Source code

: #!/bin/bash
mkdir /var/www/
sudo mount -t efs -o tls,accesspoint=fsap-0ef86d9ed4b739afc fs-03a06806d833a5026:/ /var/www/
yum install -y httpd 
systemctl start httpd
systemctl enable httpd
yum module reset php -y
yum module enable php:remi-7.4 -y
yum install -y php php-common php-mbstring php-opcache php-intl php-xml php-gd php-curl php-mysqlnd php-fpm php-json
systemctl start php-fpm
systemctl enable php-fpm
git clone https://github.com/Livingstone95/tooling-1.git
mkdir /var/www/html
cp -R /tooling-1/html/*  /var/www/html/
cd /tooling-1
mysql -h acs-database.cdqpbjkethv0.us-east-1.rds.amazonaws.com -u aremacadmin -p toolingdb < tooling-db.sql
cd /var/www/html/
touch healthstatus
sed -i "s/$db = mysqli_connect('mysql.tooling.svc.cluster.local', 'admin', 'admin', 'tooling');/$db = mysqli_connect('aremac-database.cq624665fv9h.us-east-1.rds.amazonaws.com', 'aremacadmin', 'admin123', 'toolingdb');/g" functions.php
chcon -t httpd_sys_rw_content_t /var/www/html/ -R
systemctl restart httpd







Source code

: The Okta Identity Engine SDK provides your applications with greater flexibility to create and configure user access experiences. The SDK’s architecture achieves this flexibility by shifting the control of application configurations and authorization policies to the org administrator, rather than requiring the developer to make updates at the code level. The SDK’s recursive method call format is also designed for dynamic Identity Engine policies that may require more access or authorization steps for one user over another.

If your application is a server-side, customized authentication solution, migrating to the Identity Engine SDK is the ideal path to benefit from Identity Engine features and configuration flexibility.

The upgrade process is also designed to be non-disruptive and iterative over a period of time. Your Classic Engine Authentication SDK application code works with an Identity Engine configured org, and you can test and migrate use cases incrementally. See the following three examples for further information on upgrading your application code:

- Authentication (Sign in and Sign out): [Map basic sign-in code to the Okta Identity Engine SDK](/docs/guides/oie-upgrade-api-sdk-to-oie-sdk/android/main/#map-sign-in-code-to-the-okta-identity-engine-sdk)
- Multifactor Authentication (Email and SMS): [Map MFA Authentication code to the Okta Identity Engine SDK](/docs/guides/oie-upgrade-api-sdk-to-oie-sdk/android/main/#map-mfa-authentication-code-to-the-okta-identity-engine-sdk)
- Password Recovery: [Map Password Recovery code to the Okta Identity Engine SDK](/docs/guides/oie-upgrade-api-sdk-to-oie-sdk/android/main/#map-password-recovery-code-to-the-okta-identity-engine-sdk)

________________________________________

Directions for this task » Every entry above should be returned exactly as written.

Task solution »
Source code

: #!/bin/bash
mkdir /var/www/
sudo mount -t efs -o tls,accesspoint=fsap-0ef86d9ed4b739afc fs-03a06806d833a5026:/ /var/www/
yum install -y httpd 
systemctl start httpd
systemctl enable httpd
yum module reset php -y
yum module enable php:remi-7.4 -y
yum install -y php php-common php-mbstring php-opcache php-intl php-xml php-gd php-curl php-mysqlnd php-fpm php-json
systemctl start php-fpm
systemctl enable php-fpm
git clone https://github.com/Livingstone95/tooling-1.git
mkdir /var/www/html
cp -R /tooling-1/html/*  /var/www/html/
cd /tooling-1
mysql -h acs-database.cdqpbjkethv0.us-east-1.rds.amazonaws.com -u aremacadmin -p toolingdb < tooling-db.sql
cd /var/www/html/
touch healthstatus
sed -i "s/$db = mysqli_connect('mysql.tooling.svc.cluster.local', 'admin', 'admin', 'tooling');/$db = mysqli_connect('aremac-database.cq624665fv9h.us-east-1.rds.amazonaws.com', 'aremacadmin', 'admin123', 'toolingdb');/g" functions.php
chcon -t httpd_sys_rw_content_t /var/www/html/ -R
systemctl restart httpd







Source code

: The Okta Identity Engine SDK provides your applications with greater flexibility to create and configure user access experiences. The SDK’s architecture achieves this flexibility by shifting the control of application configurations and authorization policies to the org administrator, rather than requiring the developer to make updates at the code level. The SDK’s recursive method call format is also designed for dynamic Identity Engine policies that may require more access or authorization steps for one user over another.

If your application is a server-side, customized authentication solution, migrating to the Identity Engine SDK is the ideal path to benefit from Identity Engine features and configuration flexibility.

The upgrade process is also designed to be non-disruptive and iterative over a period of time. Your Classic Engine Authentication SDK application code works with an Identity Engine configured org, and you can test and migrate use cases incrementally. See the following three examples for further information on upgrading your application code:

- Authentication (Sign in and Sign out): [Map basic sign-in code to the Okta Identity Engine SDK](/docs/guides/oie-upgrade-api-sdk-to-oie-sdk/android/main/#map-sign-in-code-to-the-okta-identity-engine-sdk)
- Multifactor Authentication (Email and SMS): [Map MFA Authentication code to the Okta Identity Engine SDK](/docs/guides/oie-upgrade-api-sdk-to-oie-sdk/android/main/#map-mfa-authentication-code-to-the-okta-identity-engine-sdk)
- Password Recovery: [Map Password Recovery code to the Okta Identity Engine SDK](/docs/guides/oie-upgrade-api-sdk-to-oie-sdk/android/main/#map-password-recovery-code-to-the-okta-identity-engine-sdk)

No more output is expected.